Total time: 50 Min + Chilling time
Difficulty: Low
Serves: 6 people
By Cookist

Panna cotta is a molded chilled Italian dessert, a classic recipe in Italy and now popular worldwide. This spoon dessert is made and sweetened with cream and sugar, and flavored with vanilla, while the gelatin is important to thicken the panna cotta and hold its shape.

Created for the first time in the early 20th century, the Italian name panna cotta means "cooked cream" in English. With a silky, pudding-like texture, you can enjoy panna cotta straight from its cup or serve it unmolded upside-down at the end of a meal, for a dinner with friends or a special occasion, or as a delicious snack. It is best to make panna cotta ahead of time and serve it only at the last moment as it has to thicken and set as much as possible.

You can customize this dessert recipe in many ways, in the base and in the topping. We garnished panna cotta with a chocolate syrup and sprigs of currant, which with their sour note will enhance the sweetness of the dessert, but you can use your imagination.

Here you will find the classic recipe in single-portion version, but, you can opt to use a single larger mold. The indicated doses are suitable for a mold with a capacity of about 600 milliliters of liquid, 4 molds of 150 milliliters or 6 molds of 100 milliliters. So let’s find out how to make this delicious panna cotta by following our step-by-step recipe.

Panna Cotta vs. Crème Brûlée

Panna cotta and crème brûlée are two quite different recipes, although they may seem similar. Panna cotta is an Italian dessert made from gelatin and sweet cream. On the other hand, crème brûlée is a French dessert made with eggs, cream, sugar and vanilla. Basically, crème brûlée does not use gelatin as a thickening agent but eggs. Moreover, crème brûlée is served with a topping of caramel burned with a blowtorch, while panna cotta can be customized in the topping.

Panna Cotta vs.

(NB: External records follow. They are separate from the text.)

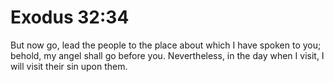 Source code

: # Exodus 32:34

But now go, lead the people to the place about which I have spoken to you; behold, my angel shall go before you. Nevertheless, in the day when I visit, I will visit their sin upon them.
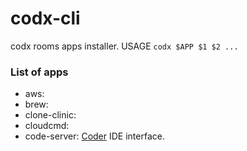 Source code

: # codx-cli
codx rooms apps installer.
USAGE `codx $APP $1 $2 ...`

### List of apps

 * aws:
 * brew:
 * clone-clinic:
 * cloudcmd:
 * code-server: [Coder](https://coder.com/docs/code-server/latest) IDE interface.

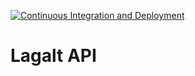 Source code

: [![Continuous Integration and Deployment](https://github.com/makjohansson/lagaltAPI-backend/actions/workflows/ci-cd.yaml/badge.svg)](https://github.com/makjohansson/lagaltAPI-backend/actions/workflows/ci-cd.yaml)

# Lagalt API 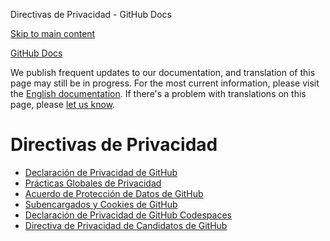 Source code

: Directivas de Privacidad - GitHub Docs

[Skip to main content](#main-content)

[](/es)[GitHub Docs](/es)

We publish frequent updates to our documentation, and translation of this page may still be in progress. For the most current information, please visit the [English documentation](/en). If there's a problem with translations on this page, please [let us know](https://github.com/contact?form[subject]=translation%20issue%20on%20docs.github.com&form[comments]=).

Directivas de Privacidad
==========

* [Declaración de Privacidad de GitHub](/es/site-policy/privacy-policies/github-privacy-statement)
* [Prácticas Globales de Privacidad](/es/site-policy/privacy-policies/global-privacy-practices)
* [Acuerdo de Protección de Datos de GitHub](/es/site-policy/privacy-policies/github-data-protection-agreement)
* [Subencargados y Cookies de GitHub](/es/site-policy/privacy-policies/github-subprocessors-and-cookies)
* [Declaración de Privacidad de GitHub Codespaces](/es/site-policy/privacy-policies/github-codespaces-privacy-statement)
* [Directiva de Privacidad de Candidatos de GitHub](/es/site-policy/privacy-policies/github-candidate-privacy-policy)
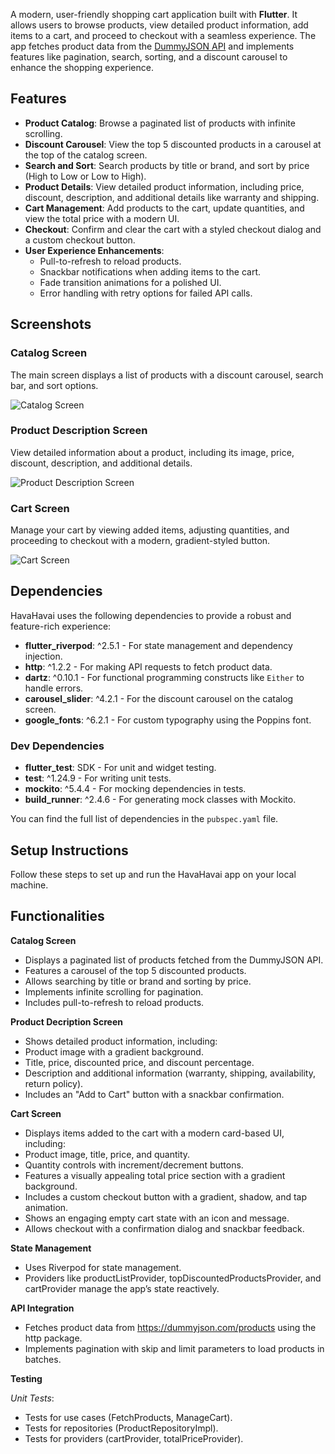 
A modern, user-friendly shopping cart application built with **Flutter**. It allows users to browse products, view detailed product information, add items to a cart, and proceed to checkout with a seamless experience. The app fetches product data from the [DummyJSON API](https://dummyjson.com/products) and implements features like pagination, search, sorting, and a discount carousel to enhance the shopping experience.

## Features

- **Product Catalog**: Browse a paginated list of products with infinite scrolling.
- **Discount Carousel**: View the top 5 discounted products in a carousel at the top of the catalog screen.
- **Search and Sort**: Search products by title or brand, and sort by price (High to Low or Low to High).
- **Product Details**: View detailed product information, including price, discount, description, and additional details like warranty and shipping.
- **Cart Management**: Add products to the cart, update quantities, and view the total price with a modern UI.
- **Checkout**: Confirm and clear the cart with a styled checkout dialog and a custom checkout button.
- **User Experience Enhancements**:
  - Pull-to-refresh to reload products.
  - Snackbar notifications when adding items to the cart.
  - Fade transition animations for a polished UI.
  - Error handling with retry options for failed API calls.

## Screenshots

### Catalog Screen
The main screen displays a list of products with a discount carousel, search bar, and sort options.

![Catalog Screen](assignment_screenshots/homescreen.png)

### Product Description Screen
View detailed information about a product, including its image, price, discount, description, and additional details.

![Product Description Screen](assignment_screenshots/productscreen.png)

### Cart Screen
Manage your cart by viewing added items, adjusting quantities, and proceeding to checkout with a modern, gradient-styled button.

![Cart Screen](assignment_screenshots/cartscreen.png)

## Dependencies

HavaHavai uses the following dependencies to provide a robust and feature-rich experience:

- **flutter_riverpod**: ^2.5.1 - For state management and dependency injection.
- **http**: ^1.2.2 - For making API requests to fetch product data.
- **dartz**: ^0.10.1 - For functional programming constructs like `Either` to handle errors.
- **carousel_slider**: ^4.2.1 - For the discount carousel on the catalog screen.
- **google_fonts**: ^6.2.1 - For custom typography using the Poppins font.

### Dev Dependencies
- **flutter_test**: SDK - For unit and widget testing.
- **test**: ^1.24.9 - For writing unit tests.
- **mockito**: ^5.4.4 - For mocking dependencies in tests.
- **build_runner**: ^2.4.6 - For generating mock classes with Mockito.

You can find the full list of dependencies in the `pubspec.yaml` file.

## Setup Instructions

Follow these steps to set up and run the HavaHavai app on your local machine.

## Functionalities

**Catalog Screen**
- Displays a paginated list of products fetched from the DummyJSON API.
- Features a carousel of the top 5 discounted products.
- Allows searching by title or brand and sorting by price.
- Implements infinite scrolling for pagination.
- Includes pull-to-refresh to reload products.

**Product Decription Screen**
- Shows detailed product information, including:
- Product image with a gradient background.
- Title, price, discounted price, and discount percentage.
- Description and additional information (warranty, shipping, availability, return policy).
- Includes an "Add to Cart" button with a snackbar confirmation.

**Cart Screen**

- Displays items added to the cart with a modern card-based UI, including:
- Product image, title, price, and quantity.
- Quantity controls with increment/decrement buttons.
- Features a visually appealing total price section with a gradient background.
- Includes a custom checkout button with a gradient, shadow, and tap animation.
- Shows an engaging empty cart state with an icon and message.
- Allows checkout with a confirmation dialog and snackbar feedback.

**State Management**
- Uses Riverpod for state management.
- Providers like productListProvider, topDiscountedProductsProvider, and cartProvider manage the app’s state reactively.

**API Integration**
- Fetches product data from https://dummyjson.com/products using the http package.
- Implements pagination with skip and limit parameters to load products in batches.

**Testing**

*Unit Tests*:
- Tests for use cases (FetchProducts, ManageCart).
- Tests for repositories (ProductRepositoryImpl).
- Tests for providers (cartProvider, totalPriceProvider). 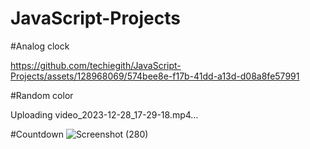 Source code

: # JavaScript-Projects

#Analog clock

https://github.com/techiegith/JavaScript-Projects/assets/128968069/574bee8e-f17b-41dd-a13d-d08a8fe57991

#Random color

Uploading video_2023-12-28_17-29-18.mp4…



#Countdown 
![Screenshot (280)](https://github.com/techiegith/JavaScript-Projects/assets/128968069/8ff2daae-72c9-4cb7-b9ab-31dd99658b5c)



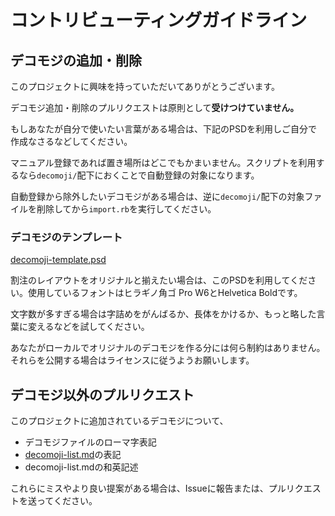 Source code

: # コントリビューティングガイドライン

## デコモジの追加・削除

このプロジェクトに興味を持っていただいてありがとうございます。

デコモジ追加・削除のプルリクエストは原則として**受けつけていません。**

もしあなたが自分で使いたい言葉がある場合は、下記のPSDを利用しご自分で作成なさるなどしてください。

マニュアル登録であれば置き場所はどこでもかまいません。スクリプトを利用するなら`decomoji/`配下におくことで自動登録の対象になります。

自動登録から除外したいデコモジがある場合は、逆に`decomoji/`配下の対象ファイルを削除してから`import.rb`を実行してください。

### デコモジのテンプレート

[decomoji-template.psd](decomoji-template.psd)

割注のレイアウトをオリジナルと揃えたい場合は、このPSDを利用してください。使用しているフォントはヒラギノ角ゴ Pro W6とHelvetica Boldです。

文字数が多すぎる場合は字詰めをがんばるか、長体をかけるか、もっと略した言葉に変えるなどを試してください。

あなたがローカルでオリジナルのデコモジを作る分には何ら制約はありません。それらを公開する場合はライセンスに従うようお願いします。

## デコモジ以外のプルリクエスト

このプロジェクトに追加されているデコモジについて、

- デコモジファイルのローマ字表記
- [decomoji-list.md](decomoji-list.md)の表記
- decomoji-list.mdの和英記述

これらにミスやより良い提案がある場合は、Issueに報告または、プルリクエストを送ってください。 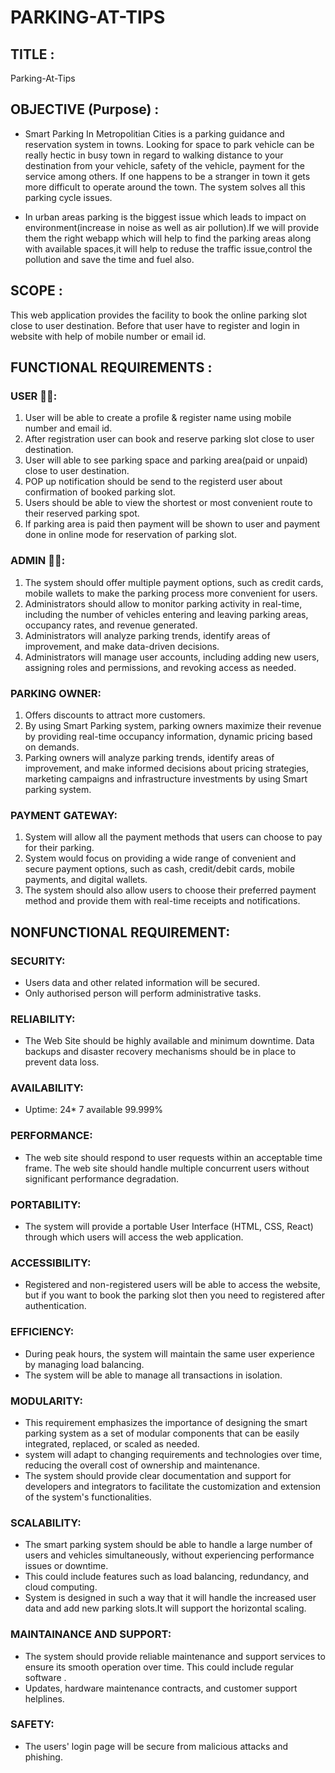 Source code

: # PARKING-AT-TIPS
## TITLE :
Parking-At-Tips
## OBJECTIVE (Purpose) :
* Smart Parking In Metropolitian Cities is a parking guidance and reservation system in towns. Looking for space to park vehicle can be really hectic in busy town in regard to walking distance to your destination from your vehicle, safety of the vehicle, payment for the service among others. If one happens to be a stranger in town it gets more difficult to operate around the town. The system solves all this parking cycle issues.

* In urban areas parking is the biggest issue which leads to impact on environment(increase in noise as well as air pollution).If we will provide them the right webapp which will help to find the parking areas along with available spaces,it will help to reduse the traffic issue,control the pollution and save the time and fuel also.


## SCOPE :
This web application provides the facility to book the online parking slot close to user destination. Before that user have to register and login in website with help of mobile number or email id.


## FUNCTIONAL REQUIREMENTS :
### USER 🙎‍♂️:

 1. User will be able to create a profile & register name using mobile number and email id.
 2. After registration user can book and reserve parking slot close to user destination.
 3. User will able to see parking space and parking area(paid or unpaid) close to user destination.
 4. POP up notification should be send to the registerd user about confirmation of booked parking slot.
 5. Users should be able to view the shortest or most convenient route to their reserved parking spot.
 6. If parking area is paid then payment will be shown to user and payment done in online mode for reservation of parking slot.

### ADMIN 👨‍💻:
  1. The system should offer multiple payment options, such as credit cards, mobile wallets to make the parking process 
      more convenient for users.
  2. Administrators should allow to monitor parking activity in real-time, including the number of vehicles entering and leaving parking areas, occupancy rates, and revenue generated.
  3. Administrators will analyze parking trends, identify areas of improvement, and make data-driven decisions. 
  4. Administrators will manage user accounts, including adding new users, assigning roles and permissions, and revoking access as needed.

### PARKING OWNER:
 1. Offers discounts to attract more customers.
 2. By using Smart Parking system, parking owners maximize their revenue by providing real-time occupancy information, dynamic pricing based on demands.
 3. Parking owners will analyze parking trends, identify areas of improvement, and make informed decisions about pricing strategies, marketing campaigns and infrastructure investments by using Smart parking system.

### PAYMENT GATEWAY:
 1. System will allow all the payment methods that users can choose to pay for their parking.
 2. System  would focus on providing a wide range of convenient and secure payment options, such as cash, credit/debit cards, mobile payments, and digital wallets.
 3. The system should also allow users to choose their preferred payment method and provide them with real-time receipts and notifications. 

## NONFUNCTIONAL REQUIREMENT:
### SECURITY:
   * Users data and other related information will be secured.
   * Only authorised person will perform administrative tasks.

### RELIABILITY: 
 * The Web Site should be highly available and minimum downtime. Data backups and disaster recovery mechanisms should be in place to prevent data loss.

### AVAILABILITY:
 * Uptime: 24* 7 available 99.999%

### PERFORMANCE:
 * The web site should respond to user requests within an acceptable time frame. The web site should handle multiple concurrent users without 
    significant performance degradation.

### PORTABILITY:
 * The system will provide a portable User Interface (HTML, CSS, React) through which users will access the web application.
 
### ACCESSIBILITY:
 * Registered and non-registered users will be able to access the website, but if you want to book the parking slot then you need to registered 
     after authentication.

###  EFFICIENCY:
 * During peak hours, the system will maintain the same user experience by managing load balancing.
 * The system will be able to manage all transactions in isolation.

### MODULARITY:
 * This requirement emphasizes the importance of designing the smart parking system as a set of modular components that can be easily integrated, 
    replaced, or scaled as needed.
 * system will adapt to changing requirements and technologies over time, reducing the overall cost of ownership and maintenance. 
 * The system should provide clear documentation and support for developers and integrators to facilitate the customization and extension of the system's functionalities.

### SCALABILITY:
  * The smart parking system should be able to handle a large number of users and vehicles simultaneously, without experiencing performance issues 
     or downtime. 
  * This could include features such as load balancing, redundancy, and cloud computing.
  * System is designed in such a way that it will handle the increased user data and add new parking slots.It will support the horizontal scaling.

### MAINTAINANCE AND SUPPORT:
  * The system should provide reliable maintenance and support services to ensure its smooth operation over time. This could include regular 
     software .
  * Updates, hardware maintenance contracts, and customer support helplines.

### SAFETY:
  * The users' login page will be secure from malicious attacks and phishing.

Crème Caramel

Panna cotta and crème caramel have a very similar texture, but are still two different recipes. Instead of using gelatin to thicken the dessert as in panna cotta, crème caramel adds eggs to make the texture smooth and compact.

Panna Cotta Variations

The base can also undergo variations in ingredients and aromas. You can make the panna cotta without gelatin by replacing it with egg whites.

You can flavor the panna cotta with Experiment with mangocoffee, or cappuccino.

You can replace currants with other fresh seasonal fruit, such as blueberries or mixed berries, or top the panna cotta with a caramel sauce, a strawberry coulis or a pistachio cream.

It is possible to replace part of the fresh cream with milk and the gelatine sheets with egg white.


For this recipe, use plain, unflavored gelatin.

Don't forget to soak gelatin in water, otherwise the panna cotta couldn't thicken enough.

Let the panna cotta set in the refrigerator. Avoid freezer as it won't set properly.

How to store Panna Cotta

Panna cotta can be stored in the refrigerator for 1-2 days, covered on the surface with a sheet of cling film or in a special hermetically sealed container.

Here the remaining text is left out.